Weeks after Equifax acknowledged that hackers had breached the company’s system (which was months after it occurred), the company’s interim chief executive, Paulino do Rego Barros Jr., apologized for the company’s messy response. The breach meant that potentially 145 million names, Social Security numbers, birth dates, addresses, and driver’s license numbers had been compromised, and where now in the hands of cybercriminals.
I recently had to unfreeze my credit for a company purchase that I guaranteed. I was astonished to find that although I regularly pull and check my credit report, and my address has been correct in the past, for some unexplained reason Equifax had an address I lived at 13 years ago as my current address now. That probably has reduced the clutter in my mailbox for ‘preapproved’ credit card applications. The scary thing is whomever lives at my old address has been receiving them (with my name on them) for some time now – Which is a whole different problem. I had selected an option on Equifax’s Web site many years ago to not receive credit card solicitations, but apparently that is only good for a limited time, and must be renewed periodically.

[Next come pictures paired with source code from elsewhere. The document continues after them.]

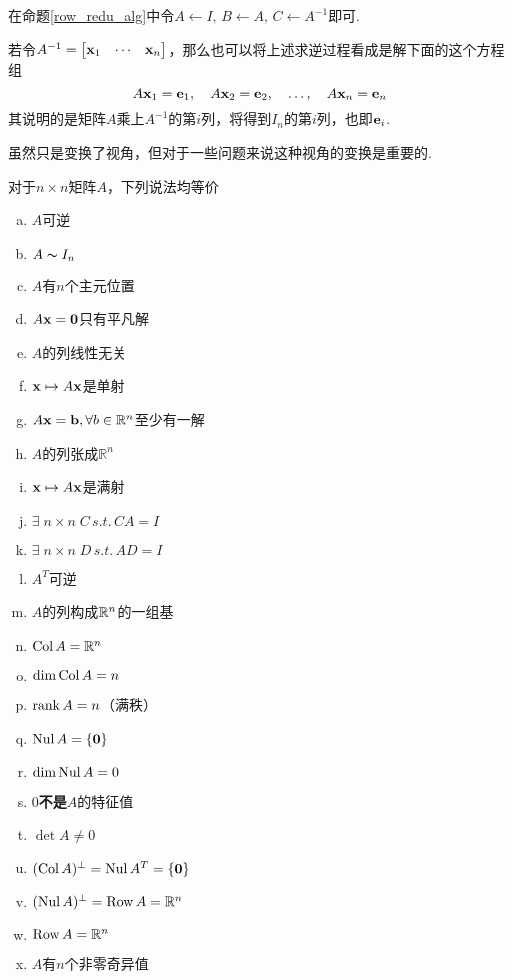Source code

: \begin{analysis}
在命题\ref{row_redu_alg}中令$A\gets I,\,B\gets A,\,C\gets A^{-1}$即可.
\end{analysis}
若令$A^{-1}=\begin{bmatrix}{\mathbf{x}_1}&\cdots&{\mathbf{x}_n}\end{bmatrix}$，那么也可以将上述求逆过程看成是解下面的这个方程组
\[A\mathbf{x}_1=\mathbf{e}_1,\quad A\mathbf{x}_2=\mathbf{e}_2,\quad\dots,\quad A\mathbf{x}_n=\mathbf{e}_n\]
其说明的是矩阵$A$乘上$A^{-1}$的第$i$列，将得到$I_n$的第$i$列，也即$\mathbf{e}_i$.
\par 虽然只是变换了视角，但对于一些问题来说这种视角的变换是重要的.
\newpage
\begin{theorem}[可逆阵定理]
对于$n\times n$矩阵$A$，下列说法均等价
\begin{multicols}{2} %
\begin{enumerate}[(a)]
	\itemsep -3pt
	\item $A$可逆
	\item $A\thicksim I_n$
	\item $A$有$n$个主元位置
	\item $A\mathbf{x}=\mathbf{0}$只有平凡解
	\item $A$的列线性无关
	\item $\mathbf{x}\mapsto A\mathbf{x}$是单射
	\item $A\mathbf{x}=\mathbf{b},\forall b\in\mathbb{R}^n$至少有一解
	\item $A$的列张成$\mathbb{R}^n$
	\item $\mathbf{x}\mapsto A\mathbf{x}$是满射
	\item $\exists\;n\times n\;C\,s.t.\,CA=I$
	\item $\exists\;n\times n\;D\,s.t.\,AD=I$
	\item $A^T$可逆
	\item $A$的列构成$\mathbb{R}^n$的一组基
	\item $\mathrm{Col}\, A=\mathbb{R}^n$
	\item $\mathrm{dim}\,\mathrm{Col}\, A=n$
	\item $\mathrm{rank}\, A=n$（满秩）
	\item $\mathrm{Nul}\, A=\{\mathbf{0}\}$
	\item $\mathrm{dim}\,\mathrm{Nul}\, A=0$
	\item $0$\textbf{不是}$A$的特征值
	\item $\det A\ne 0$
	\item $(\mathrm{Col}\, A)^\perp=\mathrm{Nul}\, A^T=\{\mathbf{0}\}$
	\item $(\mathrm{Nul}\, A)^\perp=\mathrm{Row}\, A=\mathbb{R}^n$
	\item $\mathrm{Row}\, A=\mathbb{R}^n$
	\item $A$有$n$个非零奇异值
\end{enumerate}
\end{multicols}
\end{theorem}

So, the reality with all three credit bureaus is that they make money on yours and my personal information. They normally sell that information for a profit. NO ONE other than the Federal Trade Commission keeps a watchful eye on them. So, as with most monopolies and oligopolies, they can be sloppy and inefficient.
Well, what do you do now? Equifax does have a Web site for you to determine if you are one of the 145 million Americans that were affected. It’s fairly well established however that the tool on the site is inconsistent, and the consensus among many now, is that Equifax really doesn’t know who might be affected. So, you are better off freezing your credit at this point.
You can — and you should — set up a freeze on the websites of all three credit bureaus. There may be some minimal fees associated with doing so. You’ll receive a PIN that you’ll need when you want to thaw your credit file in the future when you apply for credit, such as a car loan or a credit card. In addition, a small fee may be charged to occasionally unthaw your records when you apply for loans. To minimize the fees, which are usually about three dollars for each bureau, find out which bureau the lender uses to check your credit, and only unthaw that bureau.
Why is it important to freeze your credit? When a Cybercriminal attempts to access credit records with your Social Security number and address to apply for credit in your name, the lender will try to obtain your credit report initially. If they can’t retrieve the report because of the freeze, then no new account can be created for the thief.
Also consider freezing your credit at all three major credit bureaus. Cybercriminals might take your stolen information and apply for credit at a lender or other company that only checks Experian or TransUnion for credit information. If you’re married, both you and your spouse should freeze your credit files, because the companies maintain files for every adult for which they keep credit history.